*** Block opens ***
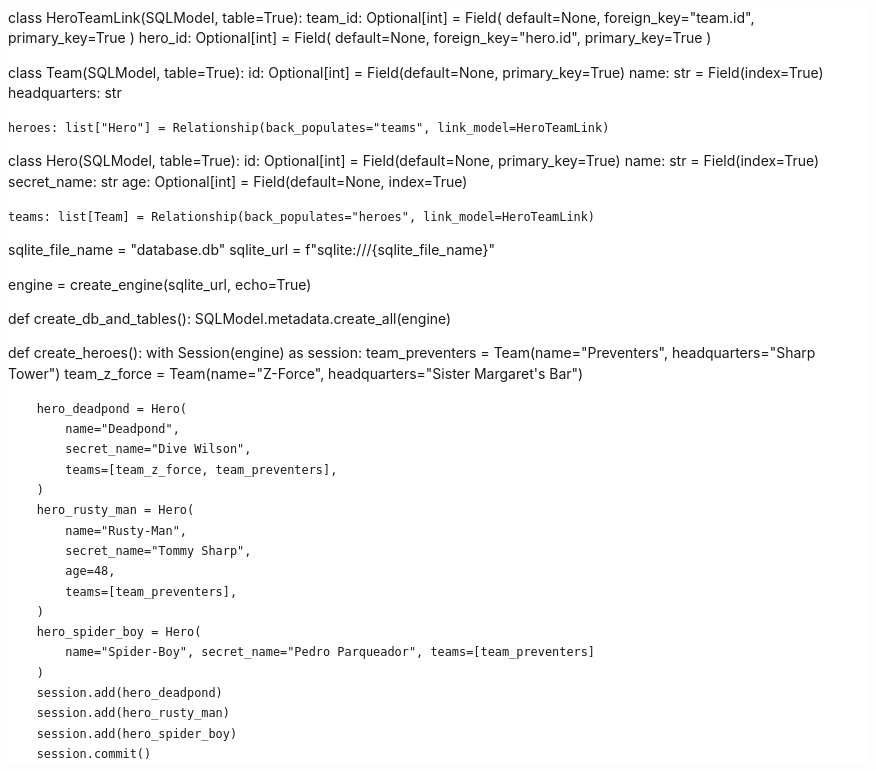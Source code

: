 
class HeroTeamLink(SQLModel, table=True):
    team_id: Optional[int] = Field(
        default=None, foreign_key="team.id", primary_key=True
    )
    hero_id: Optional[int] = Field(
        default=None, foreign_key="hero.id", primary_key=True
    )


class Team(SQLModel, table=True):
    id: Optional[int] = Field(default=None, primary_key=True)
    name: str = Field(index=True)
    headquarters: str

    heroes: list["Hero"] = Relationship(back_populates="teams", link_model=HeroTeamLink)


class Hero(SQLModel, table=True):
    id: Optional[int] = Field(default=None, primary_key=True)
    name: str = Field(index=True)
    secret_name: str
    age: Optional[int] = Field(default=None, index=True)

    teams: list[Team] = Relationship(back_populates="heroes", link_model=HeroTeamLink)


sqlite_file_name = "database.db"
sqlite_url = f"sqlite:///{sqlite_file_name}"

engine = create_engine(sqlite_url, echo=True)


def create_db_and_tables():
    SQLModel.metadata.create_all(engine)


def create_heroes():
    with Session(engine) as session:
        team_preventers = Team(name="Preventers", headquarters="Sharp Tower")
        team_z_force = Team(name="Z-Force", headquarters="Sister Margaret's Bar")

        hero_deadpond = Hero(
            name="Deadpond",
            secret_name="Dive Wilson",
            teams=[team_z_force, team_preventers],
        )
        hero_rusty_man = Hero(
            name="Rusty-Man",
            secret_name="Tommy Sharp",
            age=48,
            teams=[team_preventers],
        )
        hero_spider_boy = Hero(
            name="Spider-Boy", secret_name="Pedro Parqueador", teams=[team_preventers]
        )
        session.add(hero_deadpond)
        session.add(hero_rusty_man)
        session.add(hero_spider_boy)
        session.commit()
*** Block closes ***
*** Block opens ***
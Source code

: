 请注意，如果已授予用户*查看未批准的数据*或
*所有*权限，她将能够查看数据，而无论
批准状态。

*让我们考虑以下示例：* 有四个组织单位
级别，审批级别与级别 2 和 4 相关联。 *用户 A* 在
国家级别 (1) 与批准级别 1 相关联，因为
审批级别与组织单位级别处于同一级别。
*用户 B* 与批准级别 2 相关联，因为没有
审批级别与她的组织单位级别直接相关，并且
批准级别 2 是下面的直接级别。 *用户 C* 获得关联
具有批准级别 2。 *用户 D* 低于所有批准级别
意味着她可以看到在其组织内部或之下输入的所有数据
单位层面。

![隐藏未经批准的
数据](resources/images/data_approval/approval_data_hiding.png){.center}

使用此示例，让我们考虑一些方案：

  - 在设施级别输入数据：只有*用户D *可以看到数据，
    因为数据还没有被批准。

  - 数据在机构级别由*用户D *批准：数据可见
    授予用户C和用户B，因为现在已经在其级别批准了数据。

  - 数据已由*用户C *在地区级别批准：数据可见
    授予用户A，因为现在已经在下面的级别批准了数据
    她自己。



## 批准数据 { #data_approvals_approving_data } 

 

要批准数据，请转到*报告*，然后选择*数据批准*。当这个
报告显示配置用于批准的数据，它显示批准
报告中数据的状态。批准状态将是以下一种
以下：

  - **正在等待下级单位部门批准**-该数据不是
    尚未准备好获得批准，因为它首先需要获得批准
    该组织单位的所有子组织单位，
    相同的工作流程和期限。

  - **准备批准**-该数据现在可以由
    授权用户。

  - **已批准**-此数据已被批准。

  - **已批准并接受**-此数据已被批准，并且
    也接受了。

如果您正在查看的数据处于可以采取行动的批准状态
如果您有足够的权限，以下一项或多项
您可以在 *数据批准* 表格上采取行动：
*** Block closes ***
Problem description :: Which of the lines in the data contain the string "list"? Return each one.

Exercise answer ::
    heroes: list["Hero"] = Relationship(back_populates="teams", link_model=HeroTeamLink)
    teams: list[Team] = Relationship(back_populates="heroes", link_model=HeroTeamLink)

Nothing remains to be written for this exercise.